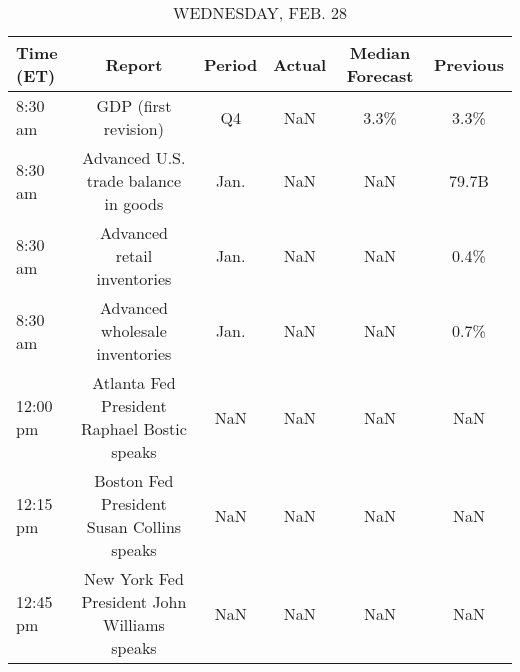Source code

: \documentclass{article}%
\begin{document}
\begin{table}[htbp]%
\caption{WEDNESDAY, FEB. 28}%
\centering%
\begin{adjustbox}{width=1\textwidth}%
\begin{tabular}{lccccc}
\toprule
Time (ET) &                                      Report & Period & Actual & Median Forecast & Previous \\
\midrule
  8:30 am &                        GDP (first revision) &     Q4 &    NaN &            3.3\% &     3.3\% \\
  8:30 am &        Advanced U.S. trade balance in goods &   Jan. &    NaN &             NaN &    79.7B \\
  8:30 am &                 Advanced retail inventories &   Jan. &    NaN &             NaN &     0.4\% \\
  8:30 am &              Advanced wholesale inventories &   Jan. &    NaN &             NaN &     0.7\% \\
 12:00 pm & Atlanta Fed President Raphael Bostic speaks &    NaN &    NaN &             NaN &      NaN \\
 12:15 pm &   Boston Fed President Susan Collins speaks &    NaN &    NaN &             NaN &      NaN \\
 12:45 pm & New York Fed President John Williams speaks &    NaN &    NaN &             NaN &      NaN \\
\bottomrule
\end{tabular}
%
\end{adjustbox}%
\end{table}

%
\end{document}
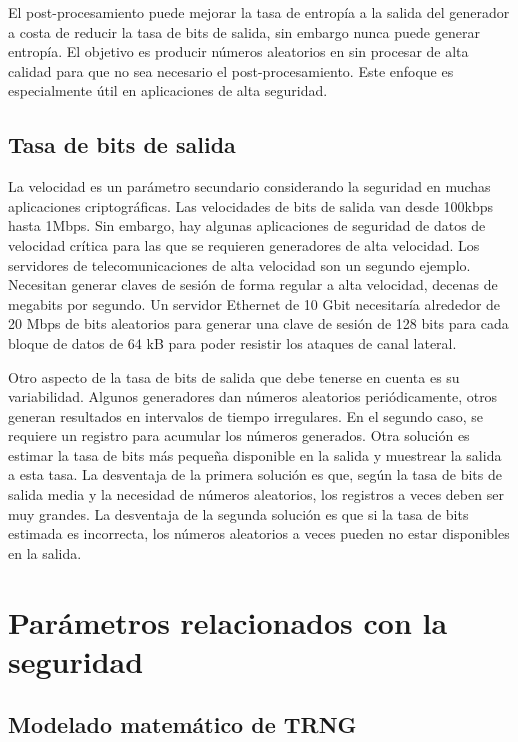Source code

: 	El post-procesamiento puede mejorar la tasa de entropía a la salida del generador a costa de reducir la tasa de bits de salida, sin embargo nunca puede generar entropía.
	El objetivo es producir números aleatorios en sin procesar de alta calidad para que no sea necesario el post-procesamiento. Este enfoque es especialmente útil en aplicaciones de alta seguridad.
		
	\subsection{Tasa de bits de salida}
	
	La velocidad es un parámetro secundario considerando la seguridad en muchas aplicaciones criptográficas. Las velocidades de bits de salida van desde 100kbps  hasta 1Mbps. Sin embargo, hay algunas aplicaciones de seguridad de datos de velocidad crítica para las que se requieren generadores de alta velocidad. Los servidores de telecomunicaciones de alta velocidad son un segundo ejemplo. Necesitan generar claves de sesión de forma regular a alta velocidad, decenas de megabits por segundo. Un servidor Ethernet de 10 Gbit necesitaría alrededor de 20 Mbps de bits aleatorios para generar una clave de sesión de 128 bits para cada bloque de datos de 64 kB para poder resistir los ataques de canal lateral. 
					
	Otro aspecto de la tasa de bits de salida que debe tenerse en cuenta es su variabilidad. Algunos generadores dan números aleatorios periódicamente, otros generan resultados en intervalos de tiempo irregulares. En el segundo caso, se requiere un registro para acumular los números generados. Otra solución es estimar la tasa de bits más pequeña disponible en la salida y muestrear la salida a esta tasa. La desventaja de la primera solución es que, según la tasa de bits de salida media y la necesidad de números aleatorios, los registros a veces deben ser muy grandes. La desventaja de la segunda solución es que si la tasa de bits estimada es incorrecta, los números aleatorios a veces pueden no estar disponibles en la salida.	
	
	
	\section{Parámetros relacionados con la seguridad}
	
	\subsection{Modelado matemático de TRNG}
	
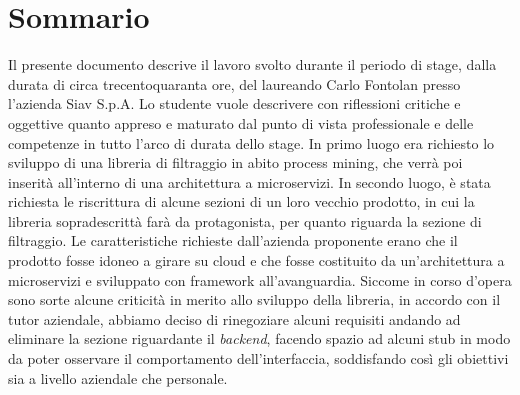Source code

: 
\cleardoublepage
{}
{}
\begingroup
\let\clearpage\relax
\let\cleardoublepage\relax
\let\cleardoublepage\relax

\chapter*{Sommario}

Il presente documento descrive il lavoro svolto durante il periodo di stage, dalla durata di circa trecentoquaranta ore, del laureando Carlo Fontolan presso l'azienda Siav S.p.A.
Lo studente vuole descrivere con riflessioni critiche e oggettive quanto appreso e maturato dal punto di vista professionale e delle competenze in tutto l'arco di durata dello stage.
In primo luogo era richiesto lo sviluppo di una libreria di filtraggio in abito process mining, che verrà poi inserità all'interno di una architettura a microservizi.
In secondo luogo, è stata richiesta le riscrittura di alcune sezioni di un loro vecchio prodotto, in cui la libreria sopradescrittà farà da protagonista, per quanto riguarda la sezione di filtraggio. Le caratteristiche richieste dall’azienda proponente erano che il prodotto fosse idoneo a girare su cloud e che fosse costituito da un’architettura a microservizi e sviluppato con framework all'avanguardia.
Siccome in corso d'opera sono sorte alcune criticità in merito allo sviluppo della libreria, in accordo con il tutor aziendale, abbiamo deciso di rinegoziare alcuni requisiti andando ad eliminare la sezione riguardante il  \textit{backend}, facendo spazio ad alcuni stub in modo da poter osservare il comportamento dell'interfaccia, soddisfando così gli obiettivi sia a livello aziendale che personale. 


%
%

\endgroup			

\vfill

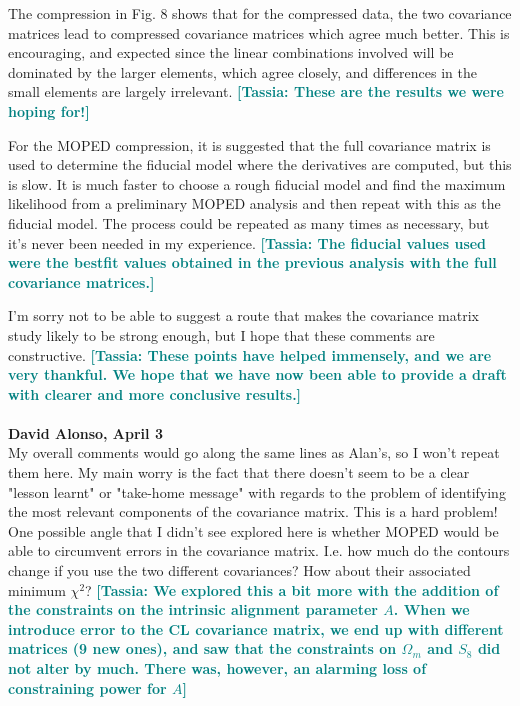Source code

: \documentclass{article}
\newcommand\tassia[1]{{\bf {\textcolor{teal}{[Tassia: #1]}}}}
\begin{document}
	The compression in Fig. 8 shows that for the compressed data, the two covariance matrices lead to compressed covariance matrices which agree much better.  This is encouraging, and expected since the linear combinations involved will be dominated by the larger elements, which agree closely, and differences in the small elements are largely irrelevant. \tassia{These are the results we were hoping for!}
	
	For the MOPED compression, it is suggested that the full covariance matrix is used to determine the fiducial model where the derivatives are computed, but this is slow. It is much faster to choose a rough fiducial model and find the maximum likelihood from a preliminary MOPED analysis and then repeat with this as the fiducial model.  The process could be repeated as many times as necessary, but it’s never been needed in my experience. \tassia{The fiducial values used were the bestfit values obtained in the previous analysis with the full covariance matrices.}
	
	I’m sorry not to be able to suggest a route that makes the covariance matrix study likely to be strong enough, but I hope that these comments are constructive. \tassia{These points have helped immensely, and we are very thankful. We hope that we have now been able to provide a draft with clearer and more conclusive results.}\\  \\
	
	
	\textbf{David Alonso, April 3} \\
	
	My overall comments would go along the same lines as Alan's, so I won't repeat them here. My main worry is the fact that there doesn't seem to be a clear "lesson learnt" or "take-home message" with regards to the problem of identifying the most relevant components of the covariance matrix. This is a hard problem! One possible angle that I didn't see explored here is whether MOPED would be able to circumvent errors in the covariance matrix. I.e. how much do the contours change if you use the two different covariances? How about their associated minimum $\chi^2$? \tassia{We explored this a bit more with the addition of the constraints on the intrinsic alignment parameter $A$. When we introduce error to the CL covariance matrix, we end up with different matrices (9 new ones), and saw that the constraints on $\Omega_m$ and $S_8$ did not alter by much. There was, however, an alarming loss of constraining power for $A$}
	
\end{document}
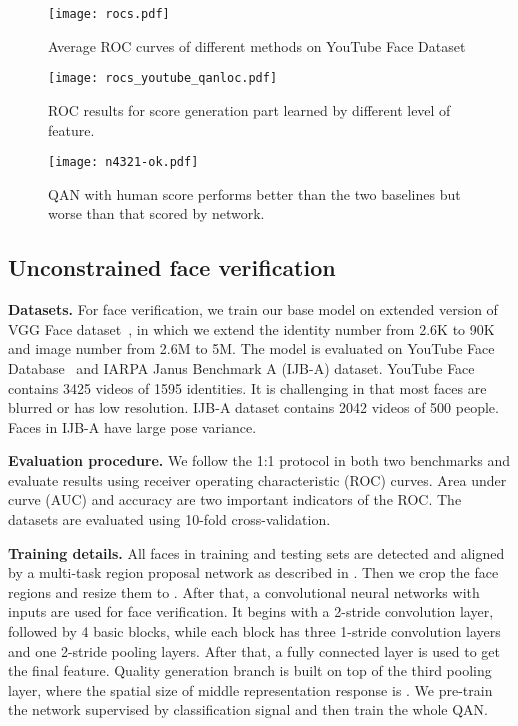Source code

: \documentclass[10pt,twocolumn,letterpaper]{article}
\begin{document}
\begin{figure*}[!htb]
\center
  \texttt{[image: rocs.pdf]}
  \caption{Average ROC curves of different methods on YouTube Face Dataset}
  \label{fig:rocs}
\endminipage\hfill
{}\center
  \texttt{[image: rocs\_youtube\_qanloc.pdf]}
  \caption{ROC results for score generation part learned by different level of feature.}
  \label{fig:qanloc}
\endminipage
{}
\centering
  \texttt{[image: n4321-ok.pdf]}
  \caption{QAN with human score performs better than the two baselines but worse than that scored by network.\label{fig:roc4321}}
\endminipage


\end{figure*}

\subsection{Unconstrained face verification}
\textbf{Datasets.} For face verification, we train our base model on extended version of VGG Face dataset~\cite{Parkhi15}, in which we extend the identity number from 2.6K to 90K and image number from 2.6M to 5M. The model is evaluated on YouTube Face Database~\cite{wolf2011face} and IARPA Janus Benchmark A (IJB-A) dataset. YouTube Face contains 3425 videos of 1595 identities. It is challenging in that most faces are blurred or has low resolution. IJB-A dataset contains 2042 videos of 500 people. Faces in IJB-A have large pose variance.

\textbf{Evaluation procedure.} We follow the 1:1 protocol in both two benchmarks and evaluate results using receiver operating characteristic (ROC) curves. Area under curve (AUC) and accuracy are two important indicators of the ROC. The datasets are evaluated using 10-fold cross-validation.

\textbf{Training details.}
All faces in training and testing sets are detected and aligned by a multi-task region proposal network as described in \cite{chen2016supervised}. Then we crop the face regions and resize them to . After that, a convolutional neural networks with  inputs are used for face verification. It begins with a 2-stride convolution layer, followed by 4 basic blocks, while each block has three 1-stride convolution layers and one 2-stride pooling layers. After that, a fully connected layer is used to get the final feature. Quality generation branch is built on top of the third pooling layer, where the spatial size of middle representation response is . We pre-train the network supervised by classification signal and then train the whole QAN.
\end{document}
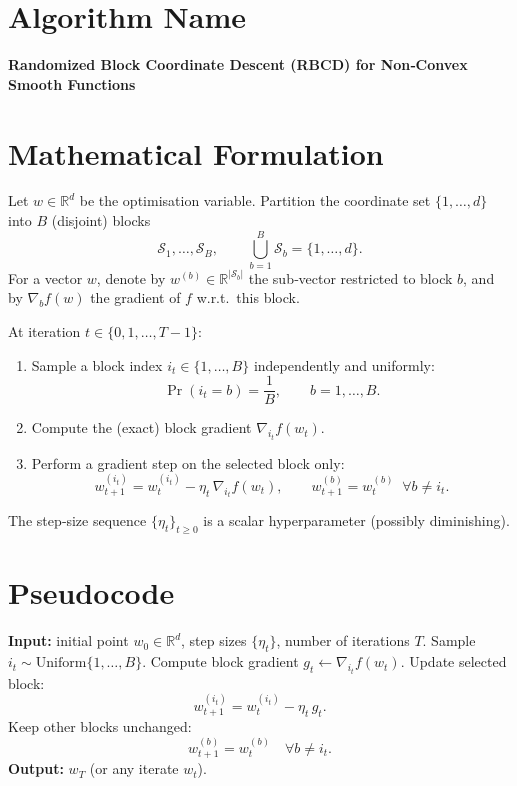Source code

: \documentclass{article}
\begin{document}
\section*{Algorithm Name}
\textbf{Randomized Block Coordinate Descent (RBCD) for Non‑Convex Smooth Functions}

\section*{Mathematical Formulation}
Let $w\in\mathbb{R}^{d}$ be the optimisation variable.  
Partition the coordinate set $\{1,\dots ,d\}$ into $B$ (disjoint) blocks  
\[
\mathcal{S}_{1},\dots ,\mathcal{S}_{B},\qquad 
\bigcup_{b=1}^{B}\mathcal{S}_{b}=\{1,\dots ,d\}.
\]
For a vector $w$, denote by $w^{(b)}\in\mathbb{R}^{|\mathcal{S}_{b}|}$ the sub‑vector restricted to block $b$, and by $\nabla_{b}f(w)$ the gradient of $f$ w.r.t.\ this block.

At iteration $t\in\{0,1,\dots ,T-1\}$:

\begin{enumerate}[label=\arabic*)]
\item Sample a block index $i_{t}\in\{1,\dots ,B\}$ independently and uniformly:
      \[
      \Pr(i_{t}=b)=\frac{1}{B},\qquad b=1,\dots ,B .
      \]
\item Compute the (exact) block gradient $\nabla_{i_{t}}f(w_{t})$.
\item Perform a gradient step on the selected block only:
\[
w_{t+1}^{(i_{t})}=w_{t}^{(i_{t})}-\eta_{t}\,\nabla_{i_{t}}f(w_{t}),\qquad 
w_{t+1}^{(b)}=w_{t}^{(b)}\;\;\forall b\neq i_{t}.
\]
\end{enumerate}
The step‑size sequence $\{\eta_{t}\}_{t\ge 0}$ is a scalar hyperparameter (possibly diminishing).

\section*{Pseudocode}
\begin{algorithm}[H]
\caption{Randomized Block Coordinate Descent (RBCD)}
\begin{algorithmic}[1]
\STATE \textbf{Input:} initial point $w_{0}\in\mathbb{R}^{d}$, step sizes $\{\eta_{t}\}$, number of iterations $T$.
    \STATE Sample $i_{t}\sim \text{Uniform}\{1,\dots ,B\}$.
    \STATE Compute block gradient $g_{t}\gets \nabla_{i_{t}}f(w_{t})$.
    \STATE Update selected block:
    \[
    w_{t+1}^{(i_{t})}=w_{t}^{(i_{t})}-\eta_{t}\,g_{t}.
    \]
    \STATE Keep other blocks unchanged:
    \[
    w_{t+1}^{(b)}=w_{t}^{(b)}\quad\forall b\neq i_{t}.
    \]
\ENDFOR
\STATE \textbf{Output:} $w_{T}$ (or any iterate $w_{t}$).
\end{algorithmic}
\end{algorithm}
\end{document}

· · · · · · ·

### What the task requires
Retype exactly the lines from the one containing "the optimisation variable." through the last line of the records above, including both.

### The completed task
Let $w\in\mathbb{R}^{d}$ be the optimisation variable.  
Partition the coordinate set $\{1,\dots ,d\}$ into $B$ (disjoint) blocks  
\[
\mathcal{S}_{1},\dots ,\mathcal{S}_{B},\qquad 
\bigcup_{b=1}^{B}\mathcal{S}_{b}=\{1,\dots ,d\}.
\]
For a vector $w$, denote by $w^{(b)}\in\mathbb{R}^{|\mathcal{S}_{b}|}$ the sub‑vector restricted to block $b$, and by $\nabla_{b}f(w)$ the gradient of $f$ w.r.t.\ this block.

At iteration $t\in\{0,1,\dots ,T-1\}$:

\begin{enumerate}[label=\arabic*)]
\item Sample a block index $i_{t}\in\{1,\dots ,B\}$ independently and uniformly:
      \[
      \Pr(i_{t}=b)=\frac{1}{B},\qquad b=1,\dots ,B .
      \]
\item Compute the (exact) block gradient $\nabla_{i_{t}}f(w_{t})$.
\item Perform a gradient step on the selected block only:
\[
w_{t+1}^{(i_{t})}=w_{t}^{(i_{t})}-\eta_{t}\,\nabla_{i_{t}}f(w_{t}),\qquad 
w_{t+1}^{(b)}=w_{t}^{(b)}\;\;\forall b\neq i_{t}.
\]
\end{enumerate}
The step‑size sequence $\{\eta_{t}\}_{t\ge 0}$ is a scalar hyperparameter (possibly diminishing).

\section*{Pseudocode}
\begin{algorithm}[H]
\caption{Randomized Block Coordinate Descent (RBCD)}
\begin{algorithmic}[1]
\STATE \textbf{Input:} initial point $w_{0}\in\mathbb{R}^{d}$, step sizes $\{\eta_{t}\}$, number of iterations $T$.
    \STATE Sample $i_{t}\sim \text{Uniform}\{1,\dots ,B\}$.
    \STATE Compute block gradient $g_{t}\gets \nabla_{i_{t}}f(w_{t})$.
    \STATE Update selected block:
    \[
    w_{t+1}^{(i_{t})}=w_{t}^{(i_{t})}-\eta_{t}\,g_{t}.
    \]
    \STATE Keep other blocks unchanged:
    \[
    w_{t+1}^{(b)}=w_{t}^{(b)}\quad\forall b\neq i_{t}.
    \]
\ENDFOR
\STATE \textbf{Output:} $w_{T}$ (or any iterate $w_{t}$).
\end{algorithmic}
\end{algorithm}
\end{document}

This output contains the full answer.